TASK PROMPT:
For the listing below, return the line containing "Eben ist Herm", the line containing "and avoiding distractions.", and all lines in between, exactly as written and nothing else.
START SOURCE MATERIAL
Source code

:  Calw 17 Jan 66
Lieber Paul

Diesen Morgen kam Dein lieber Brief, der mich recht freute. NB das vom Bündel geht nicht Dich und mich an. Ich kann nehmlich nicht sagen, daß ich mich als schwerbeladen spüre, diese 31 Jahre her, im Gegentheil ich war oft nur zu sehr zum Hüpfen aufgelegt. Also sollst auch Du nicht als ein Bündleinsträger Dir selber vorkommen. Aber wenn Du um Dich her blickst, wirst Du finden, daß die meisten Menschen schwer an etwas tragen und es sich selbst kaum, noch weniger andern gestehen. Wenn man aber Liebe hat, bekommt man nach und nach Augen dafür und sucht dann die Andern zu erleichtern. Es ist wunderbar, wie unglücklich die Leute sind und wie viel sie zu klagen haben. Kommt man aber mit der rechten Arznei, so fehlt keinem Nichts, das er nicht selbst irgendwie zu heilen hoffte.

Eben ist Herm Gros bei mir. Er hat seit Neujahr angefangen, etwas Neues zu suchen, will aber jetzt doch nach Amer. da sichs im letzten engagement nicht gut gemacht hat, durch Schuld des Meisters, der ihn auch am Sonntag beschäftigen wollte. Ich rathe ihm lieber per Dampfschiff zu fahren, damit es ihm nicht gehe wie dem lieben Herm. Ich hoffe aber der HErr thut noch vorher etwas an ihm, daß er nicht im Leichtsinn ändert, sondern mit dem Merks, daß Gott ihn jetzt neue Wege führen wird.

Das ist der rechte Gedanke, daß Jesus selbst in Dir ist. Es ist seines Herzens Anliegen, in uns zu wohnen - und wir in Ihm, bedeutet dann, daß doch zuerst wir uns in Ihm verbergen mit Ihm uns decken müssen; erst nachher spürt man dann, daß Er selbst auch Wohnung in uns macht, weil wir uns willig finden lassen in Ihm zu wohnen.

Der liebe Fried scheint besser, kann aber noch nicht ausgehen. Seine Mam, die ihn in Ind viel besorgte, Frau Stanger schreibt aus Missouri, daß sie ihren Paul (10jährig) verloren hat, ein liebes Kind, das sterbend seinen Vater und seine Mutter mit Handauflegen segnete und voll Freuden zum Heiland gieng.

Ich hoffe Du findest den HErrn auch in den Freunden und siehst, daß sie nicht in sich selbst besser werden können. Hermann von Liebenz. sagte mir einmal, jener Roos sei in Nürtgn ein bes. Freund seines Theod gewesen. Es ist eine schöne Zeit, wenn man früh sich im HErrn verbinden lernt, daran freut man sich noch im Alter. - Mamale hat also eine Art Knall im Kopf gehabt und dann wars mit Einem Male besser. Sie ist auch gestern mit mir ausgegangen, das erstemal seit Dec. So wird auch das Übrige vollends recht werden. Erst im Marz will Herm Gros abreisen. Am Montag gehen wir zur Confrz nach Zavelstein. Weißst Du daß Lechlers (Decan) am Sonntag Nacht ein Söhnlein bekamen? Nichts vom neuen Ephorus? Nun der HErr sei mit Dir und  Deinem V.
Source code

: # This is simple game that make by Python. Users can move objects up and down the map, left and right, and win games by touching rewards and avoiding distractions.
END SOURCE MATERIAL
START SOURCE MATERIAL
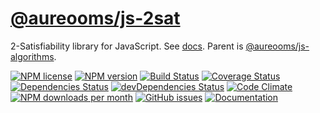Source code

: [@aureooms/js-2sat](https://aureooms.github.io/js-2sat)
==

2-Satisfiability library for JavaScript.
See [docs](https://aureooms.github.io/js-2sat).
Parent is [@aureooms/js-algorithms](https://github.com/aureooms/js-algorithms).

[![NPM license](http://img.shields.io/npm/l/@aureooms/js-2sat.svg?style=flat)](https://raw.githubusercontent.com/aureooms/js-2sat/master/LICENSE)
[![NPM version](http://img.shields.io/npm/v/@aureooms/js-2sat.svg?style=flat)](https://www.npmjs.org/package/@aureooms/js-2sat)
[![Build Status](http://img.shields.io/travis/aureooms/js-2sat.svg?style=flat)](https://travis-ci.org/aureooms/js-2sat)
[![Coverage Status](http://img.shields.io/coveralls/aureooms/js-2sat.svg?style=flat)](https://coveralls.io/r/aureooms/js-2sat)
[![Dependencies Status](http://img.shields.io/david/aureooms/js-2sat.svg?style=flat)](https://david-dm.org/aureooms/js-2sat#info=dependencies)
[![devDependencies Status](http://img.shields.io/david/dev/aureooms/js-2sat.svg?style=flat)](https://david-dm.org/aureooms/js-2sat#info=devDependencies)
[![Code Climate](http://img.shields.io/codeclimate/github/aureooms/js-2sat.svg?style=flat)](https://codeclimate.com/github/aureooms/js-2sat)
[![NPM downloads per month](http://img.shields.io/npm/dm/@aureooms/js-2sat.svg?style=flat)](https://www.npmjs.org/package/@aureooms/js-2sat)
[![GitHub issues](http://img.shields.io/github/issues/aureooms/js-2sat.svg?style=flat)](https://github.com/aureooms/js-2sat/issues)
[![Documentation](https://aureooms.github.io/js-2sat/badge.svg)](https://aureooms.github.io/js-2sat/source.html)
END SOURCE MATERIAL
ANSWER SPACE:
Eben ist Herm Gros bei mir. Er hat seit Neujahr angefangen, etwas Neues zu suchen, will aber jetzt doch nach Amer. da sichs im letzten engagement nicht gut gemacht hat, durch Schuld des Meisters, der ihn auch am Sonntag beschäftigen wollte. Ich rathe ihm lieber per Dampfschiff zu fahren, damit es ihm nicht gehe wie dem lieben Herm. Ich hoffe aber der HErr thut noch vorher etwas an ihm, daß er nicht im Leichtsinn ändert, sondern mit dem Merks, daß Gott ihn jetzt neue Wege führen wird.

Das ist der rechte Gedanke, daß Jesus selbst in Dir ist. Es ist seines Herzens Anliegen, in uns zu wohnen - und wir in Ihm, bedeutet dann, daß doch zuerst wir uns in Ihm verbergen mit Ihm uns decken müssen; erst nachher spürt man dann, daß Er selbst auch Wohnung in uns macht, weil wir uns willig finden lassen in Ihm zu wohnen.

Der liebe Fried scheint besser, kann aber noch nicht ausgehen. Seine Mam, die ihn in Ind viel besorgte, Frau Stanger schreibt aus Missouri, daß sie ihren Paul (10jährig) verloren hat, ein liebes Kind, das sterbend seinen Vater und seine Mutter mit Handauflegen segnete und voll Freuden zum Heiland gieng.

Ich hoffe Du findest den HErrn auch in den Freunden und siehst, daß sie nicht in sich selbst besser werden können. Hermann von Liebenz. sagte mir einmal, jener Roos sei in Nürtgn ein bes. Freund seines Theod gewesen. Es ist eine schöne Zeit, wenn man früh sich im HErrn verbinden lernt, daran freut man sich noch im Alter. - Mamale hat also eine Art Knall im Kopf gehabt und dann wars mit Einem Male besser. Sie ist auch gestern mit mir ausgegangen, das erstemal seit Dec. So wird auch das Übrige vollends recht werden. Erst im Marz will Herm Gros abreisen. Am Montag gehen wir zur Confrz nach Zavelstein. Weißst Du daß Lechlers (Decan) am Sonntag Nacht ein Söhnlein bekamen? Nichts vom neuen Ephorus? Nun der HErr sei mit Dir und  Deinem V.
Source code

: # This is simple game that make by Python. Users can move objects up and down the map, left and right, and win games by touching rewards and avoiding distractions.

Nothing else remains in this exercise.